Мне повезло в тот момент, потому что вместе со мной служили два моих друга. Александр Воробьев — кандидат в мастера спорта по штанге, удивительный парень, решительный, смелый. Он так же, как и я, примерно год отслужил в ЦСКА, и, подравшись с тренером, угодил в наш сумасшедший дивизион. В отличие от меня он был хулиганом, «авторитетом» на гражданке, и, конечно, в нашей части он был заводилой. О его характере говорили дни, которые он провел «на губе». Из года службы в нашем дивизионе 108 дней он просидел под арестом. Весельчак, балагур, он прекрасно играл на гитаре, и в бою был просто ураганом. Если начиналась драка, из добродушного обычного парня он превращался в жесточайшую боевую машину. Представьте удары штангиста, который к тому же имеет огромный опыт уличных боев. С нами была еще одна ударная сила — Александр Огольцов — кандидат в мастера спорта по боксу, парень, которого мы звали «кувалдой». Очень добродушный парень, но обладающий поистине нокаутирующим ударом.

В армии принято такое понятие, как землячество. Мы — три земляка из Тольятти. Комбат называл нас не иначе как «тольяттинская мафия». Мы держались друг за друга и готовы были броситься в самую страшную драку, лишь бы помочь своему земляку. Мы называли друг друга — «зема», сокращенное от «земляк». Про нас с Александром Соловьевым говорили в части: «Пошли в наряд два земы».

Вся глупость ситуации заключалась в том, что мы должны были драться. В нашей части было так: если ты дерешься и побеждаешь, то ты авторитетнейший человек, тебя уважают. Но ты можешь попасть на «губу», в дисбат или угодить под срок, потому что драки были по-настоящему жестоки. Если тебя забили, запинали и ты сломался морально, то тебя называют — «человек морально опущенный», что сокращенно звучит как «чмо», и совершенно лишают права на человеческое достоинство, твоя жизнь превращается в кошмар. Подчеркиваю, так было в нашей части. В других частях, возможно, было по-другому.

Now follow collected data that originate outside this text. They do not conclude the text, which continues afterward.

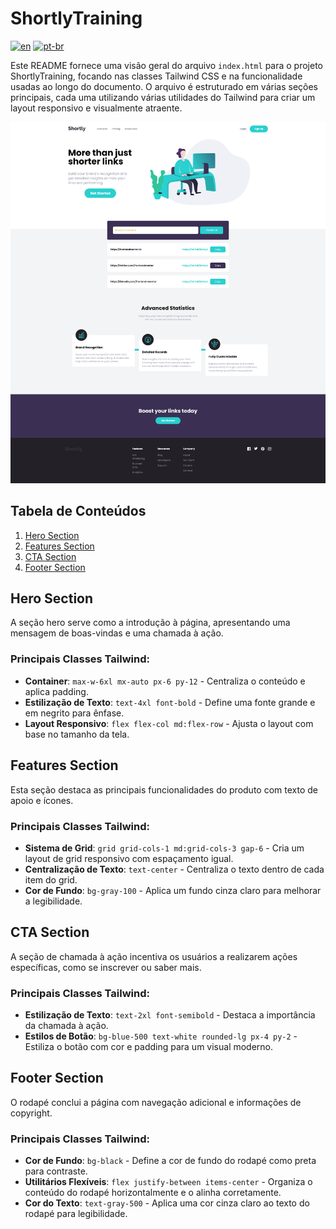 # ShortlyTraining

[![en](https://img.shields.io/badge/lang-en-red.svg?style=flat-square)](https://github.com/nothingnothings/shortlyTraining)
[![pt-br](https://img.shields.io/badge/lang-pt--br-green.svg?style=flat-square)](https://github.com/nothingnothings/shortlyTraining/blob/master/README.pt-br.md)

Este README fornece uma visão geral do arquivo `index.html` para o projeto ShortlyTraining, focando nas classes Tailwind CSS e na funcionalidade usadas ao longo do documento. O arquivo é estruturado em várias seções principais, cada uma utilizando várias utilidades do Tailwind para criar um layout responsivo e visualmente atraente.

![screenshot](screenshot.png)

## Tabela de Conteúdos
1. [Hero Section](#hero-section)
2. [Features Section](#features-section)
3. [CTA Section](#cta-section)
4. [Footer Section](#footer-section)

## Hero Section

A seção hero serve como a introdução à página, apresentando uma mensagem de boas-vindas e uma chamada à ação.

### Principais Classes Tailwind:
- **Container**: `max-w-6xl mx-auto px-6 py-12` - Centraliza o conteúdo e aplica padding.
- **Estilização de Texto**: `text-4xl font-bold` - Define uma fonte grande e em negrito para ênfase.
- **Layout Responsivo**: `flex flex-col md:flex-row` - Ajusta o layout com base no tamanho da tela.

## Features Section

Esta seção destaca as principais funcionalidades do produto com texto de apoio e ícones.

### Principais Classes Tailwind:
- **Sistema de Grid**: `grid grid-cols-1 md:grid-cols-3 gap-6` - Cria um layout de grid responsivo com espaçamento igual.
- **Centralização de Texto**: `text-center` - Centraliza o texto dentro de cada item do grid.
- **Cor de Fundo**: `bg-gray-100` - Aplica um fundo cinza claro para melhorar a legibilidade.

## CTA Section

A seção de chamada à ação incentiva os usuários a realizarem ações específicas, como se inscrever ou saber mais.

### Principais Classes Tailwind:
- **Estilização de Texto**: `text-2xl font-semibold` - Destaca a importância da chamada à ação.
- **Estilos de Botão**: `bg-blue-500 text-white rounded-lg px-4 py-2` - Estiliza o botão com cor e padding para um visual moderno.

## Footer Section

O rodapé conclui a página com navegação adicional e informações de copyright.

### Principais Classes Tailwind:
- **Cor de Fundo**: `bg-black` - Define a cor de fundo do rodapé como preta para contraste.
- **Utilitários Flexíveis**: `flex justify-between items-center` - Organiza o conteúdo do rodapé horizontalmente e o alinha corretamente.
- **Cor do Texto**: `text-gray-500` - Aplica uma cor cinza claro ao texto do rodapé para legibilidade.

У нас не было выбора, мы дрались, мы сражались. Из-за чего? Из-за всяких пустяков. Это не имеет значения, потому что в первобытной среде, бытующей в армии, главную роль играет не разум, не культура, а твои инстинкты. Единственное, что останавливало, чтобы не убежать из части, это дисбат — еще больший ад. Поэтому мы и терпели.

Мне повезло, у нас была дружная команда. Мы были сильные, мы были дерзкие, пробивные ребята. Но даже в нашем, можно сказать, привилегированном положении армия казалась мне воплощением ада, страшным мучением.

Не забуду, каким наивным я приехал после года службы в ЦСКА в свою боевую часть. Эдаким романтиком, идеалистом. Когда на первый-второй день службы я увидел жестокие нравы, царившие в части, избиения слабых солдат, я помню, с удивлением воскликнул: «Что за дела, ребят? Вы что, озверели, что ли! Вы же ведете себя, как сумасшедшие! Разве можно так поступать, вы же не звери, а люди!» На что умудренный опытом армейский воробей посмеялся и сказал: «Подожди, поживешь с месяц, и с тобой то же самое произойдет!»

Он был прав. Действительно, уже через месяц я перестал быть прежним человеком. Агрессия, злость, бессмысленная жестокость, драки… Я стал жить по законам звериного дивизиона, по законам бессмысленной, жестокой дедовщины — дерись или тебя затопчут. В нашем дивизионе было около двухсот человек, но явно вырисовывались две группы лидеров: мы — тольяттинцы и семь человек грузин. По темпераменту, по вспыльчивости я таких людей больше никогда не видел, это действительно были особенные ребята. Добрые, честные, открытые, готовые поделиться последним куском хлеба. Но как только дело касалось драки и кто-то хотел их унизить или обидеть, здесь они мгновенно менялись и превращались в самых настоящих жестоких монстров.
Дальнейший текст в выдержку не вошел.